Multimedia Tools and Applications | Year: 2013
An ever-growing amount of digitized content urges libraries and archives to integrate new media types from a large number of origins such as publishers, record labels and film archives, into their existing collections. This is a challenging task, since the multimedia content itself as well as the associated metadata is inherently heterogeneous - the different sources lead to different data structures, data quality and trustworthiness. This paper presents the contentus approach towards an automated media processing chain for cultural heritage organizations and content holders. Our workflow allows for unattended processing from media ingest to availability thorough our search and retrieval interface. We aim to provide a set of tools for the processing of digitized print media, audio/visual, speech and musical recordings. Media specific functionalities include quality control for digitization of still image and audio/visual media and restoration of the most common quality issues encountered with these media.
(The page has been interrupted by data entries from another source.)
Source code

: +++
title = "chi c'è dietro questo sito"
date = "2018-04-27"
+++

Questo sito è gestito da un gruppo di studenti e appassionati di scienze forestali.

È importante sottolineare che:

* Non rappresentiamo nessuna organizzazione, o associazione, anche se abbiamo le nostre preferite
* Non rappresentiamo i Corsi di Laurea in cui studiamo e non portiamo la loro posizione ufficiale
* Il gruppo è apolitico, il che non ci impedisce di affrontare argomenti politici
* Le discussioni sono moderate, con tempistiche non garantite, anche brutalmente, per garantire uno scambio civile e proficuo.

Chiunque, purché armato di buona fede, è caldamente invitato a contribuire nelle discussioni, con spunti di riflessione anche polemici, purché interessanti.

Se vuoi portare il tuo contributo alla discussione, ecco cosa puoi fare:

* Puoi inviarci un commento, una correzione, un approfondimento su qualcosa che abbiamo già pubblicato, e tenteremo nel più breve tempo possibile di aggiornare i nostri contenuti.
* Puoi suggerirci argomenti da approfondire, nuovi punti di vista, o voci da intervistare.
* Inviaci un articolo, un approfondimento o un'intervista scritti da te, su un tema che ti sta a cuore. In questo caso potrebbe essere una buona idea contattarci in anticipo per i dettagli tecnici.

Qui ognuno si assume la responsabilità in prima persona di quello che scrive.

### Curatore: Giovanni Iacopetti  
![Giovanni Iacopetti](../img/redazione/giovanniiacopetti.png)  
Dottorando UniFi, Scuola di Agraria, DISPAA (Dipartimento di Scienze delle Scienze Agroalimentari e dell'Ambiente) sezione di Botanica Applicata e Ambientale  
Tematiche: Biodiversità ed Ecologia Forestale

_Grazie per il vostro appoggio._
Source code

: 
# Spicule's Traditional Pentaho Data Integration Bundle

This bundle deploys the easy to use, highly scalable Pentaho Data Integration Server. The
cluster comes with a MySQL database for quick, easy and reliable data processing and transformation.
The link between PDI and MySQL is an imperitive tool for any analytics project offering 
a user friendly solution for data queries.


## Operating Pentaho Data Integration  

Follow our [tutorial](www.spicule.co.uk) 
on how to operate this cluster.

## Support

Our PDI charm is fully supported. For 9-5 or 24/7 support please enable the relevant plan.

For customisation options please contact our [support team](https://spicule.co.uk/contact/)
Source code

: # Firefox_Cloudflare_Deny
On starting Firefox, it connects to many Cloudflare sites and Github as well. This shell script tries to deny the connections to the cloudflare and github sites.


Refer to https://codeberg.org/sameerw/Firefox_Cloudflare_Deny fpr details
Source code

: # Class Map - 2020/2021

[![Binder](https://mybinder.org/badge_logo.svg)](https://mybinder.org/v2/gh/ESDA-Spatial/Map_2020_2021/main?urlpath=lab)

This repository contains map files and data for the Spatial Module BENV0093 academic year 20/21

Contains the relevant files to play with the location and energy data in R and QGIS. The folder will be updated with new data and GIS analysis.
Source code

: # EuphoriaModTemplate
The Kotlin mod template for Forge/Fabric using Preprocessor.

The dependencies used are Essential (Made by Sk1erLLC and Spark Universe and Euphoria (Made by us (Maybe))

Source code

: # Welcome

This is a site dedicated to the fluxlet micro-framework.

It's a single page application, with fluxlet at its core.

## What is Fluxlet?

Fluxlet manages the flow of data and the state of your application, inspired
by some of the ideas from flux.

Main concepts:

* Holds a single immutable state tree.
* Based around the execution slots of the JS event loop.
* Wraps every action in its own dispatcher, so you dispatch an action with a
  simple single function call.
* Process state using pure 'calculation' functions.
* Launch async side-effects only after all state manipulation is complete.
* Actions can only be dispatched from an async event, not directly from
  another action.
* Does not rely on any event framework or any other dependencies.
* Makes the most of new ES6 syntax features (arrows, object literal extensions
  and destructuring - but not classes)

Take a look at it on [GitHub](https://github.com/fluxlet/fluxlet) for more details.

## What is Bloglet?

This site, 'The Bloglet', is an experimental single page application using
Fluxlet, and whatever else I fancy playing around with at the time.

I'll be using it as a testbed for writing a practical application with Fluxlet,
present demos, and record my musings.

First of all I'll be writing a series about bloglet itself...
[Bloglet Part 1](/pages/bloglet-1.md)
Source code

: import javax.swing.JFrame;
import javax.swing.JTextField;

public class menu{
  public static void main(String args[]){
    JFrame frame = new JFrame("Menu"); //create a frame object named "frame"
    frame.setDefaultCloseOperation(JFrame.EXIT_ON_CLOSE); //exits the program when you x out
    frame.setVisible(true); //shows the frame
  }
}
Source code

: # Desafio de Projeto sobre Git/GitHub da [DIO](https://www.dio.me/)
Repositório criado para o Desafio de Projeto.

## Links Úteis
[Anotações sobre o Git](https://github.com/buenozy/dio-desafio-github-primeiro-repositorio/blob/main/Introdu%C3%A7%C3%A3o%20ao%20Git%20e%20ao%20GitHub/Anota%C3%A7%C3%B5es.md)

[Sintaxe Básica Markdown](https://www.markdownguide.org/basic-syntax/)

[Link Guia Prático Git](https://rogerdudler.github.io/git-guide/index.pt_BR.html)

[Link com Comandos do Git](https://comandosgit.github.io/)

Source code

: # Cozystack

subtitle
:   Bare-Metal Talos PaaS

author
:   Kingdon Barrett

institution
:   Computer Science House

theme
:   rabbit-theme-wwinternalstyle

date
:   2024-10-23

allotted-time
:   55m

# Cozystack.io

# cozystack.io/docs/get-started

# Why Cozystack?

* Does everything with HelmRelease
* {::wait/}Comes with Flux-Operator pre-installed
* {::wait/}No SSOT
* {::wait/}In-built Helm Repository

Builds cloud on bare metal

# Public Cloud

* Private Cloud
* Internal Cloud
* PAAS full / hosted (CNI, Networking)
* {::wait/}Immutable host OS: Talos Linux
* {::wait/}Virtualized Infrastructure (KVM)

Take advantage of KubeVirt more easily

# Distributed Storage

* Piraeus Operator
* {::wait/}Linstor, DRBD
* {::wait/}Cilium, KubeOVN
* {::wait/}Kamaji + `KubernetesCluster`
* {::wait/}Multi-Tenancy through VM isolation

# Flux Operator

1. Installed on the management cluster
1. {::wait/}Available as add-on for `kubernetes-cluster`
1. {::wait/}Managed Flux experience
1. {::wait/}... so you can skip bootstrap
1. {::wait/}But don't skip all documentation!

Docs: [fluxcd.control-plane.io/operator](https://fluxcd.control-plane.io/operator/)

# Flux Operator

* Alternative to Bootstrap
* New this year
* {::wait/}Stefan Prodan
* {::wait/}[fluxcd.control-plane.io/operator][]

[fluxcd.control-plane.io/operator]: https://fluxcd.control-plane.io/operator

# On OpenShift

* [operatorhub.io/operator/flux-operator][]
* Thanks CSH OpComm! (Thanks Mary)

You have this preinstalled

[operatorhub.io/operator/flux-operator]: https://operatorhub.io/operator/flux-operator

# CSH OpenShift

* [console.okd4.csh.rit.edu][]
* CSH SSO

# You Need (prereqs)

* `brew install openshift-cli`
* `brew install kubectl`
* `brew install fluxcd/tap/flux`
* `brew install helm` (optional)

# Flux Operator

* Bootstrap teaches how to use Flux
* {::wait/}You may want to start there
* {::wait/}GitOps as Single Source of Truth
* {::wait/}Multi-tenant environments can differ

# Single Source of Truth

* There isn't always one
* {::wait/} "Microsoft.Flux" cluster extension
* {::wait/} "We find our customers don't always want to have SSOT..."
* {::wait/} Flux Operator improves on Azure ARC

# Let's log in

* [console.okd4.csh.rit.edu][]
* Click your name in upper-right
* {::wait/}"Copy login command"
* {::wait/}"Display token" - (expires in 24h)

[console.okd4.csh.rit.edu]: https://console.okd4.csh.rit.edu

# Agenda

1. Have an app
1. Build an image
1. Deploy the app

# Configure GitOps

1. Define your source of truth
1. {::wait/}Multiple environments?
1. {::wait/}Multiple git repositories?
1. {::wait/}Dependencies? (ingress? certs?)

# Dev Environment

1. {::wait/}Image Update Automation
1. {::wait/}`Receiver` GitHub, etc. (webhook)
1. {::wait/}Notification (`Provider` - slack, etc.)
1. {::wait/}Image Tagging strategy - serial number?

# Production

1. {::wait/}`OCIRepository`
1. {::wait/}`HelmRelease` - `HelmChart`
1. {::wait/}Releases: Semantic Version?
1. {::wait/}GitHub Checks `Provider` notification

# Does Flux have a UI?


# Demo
Furthermore, the contentus tools include modules for content analysis like segmentation of printed, audio and audio/visual media, optical character recognition (OCR), speech-to-text transcription, speaker recognition and the extraction of musical features from audio recordings, all aimed at a textual representation of information inherent within the media assets. Once the information is extracted and transcribed in textual form, media independent processing modules offer extraction and disambiguation of named entities and text classification. All contentus modules are designed to be flexibly recombined within a scalable workflow environment using cloud computing techniques. In the next step analyzed media assets can be retrieved and consumed through a search interface using all available metadata. The search engine combines Semantic Web technologies for representing relations between the media and entities such as persons, locations and organizations with a full-text approach for searching within transcribed information gathered through the preceding processing steps. The contentus unified search interface integrates text, images, audio and audio/visual content. Queries can be narrowed and expanded in an exploratory manner, search results can be refined by disambiguating entities and topics. Further, semantic relationships become not only apparent, but can also be navigated. © 2012 Springer Science+Business Media, LLC.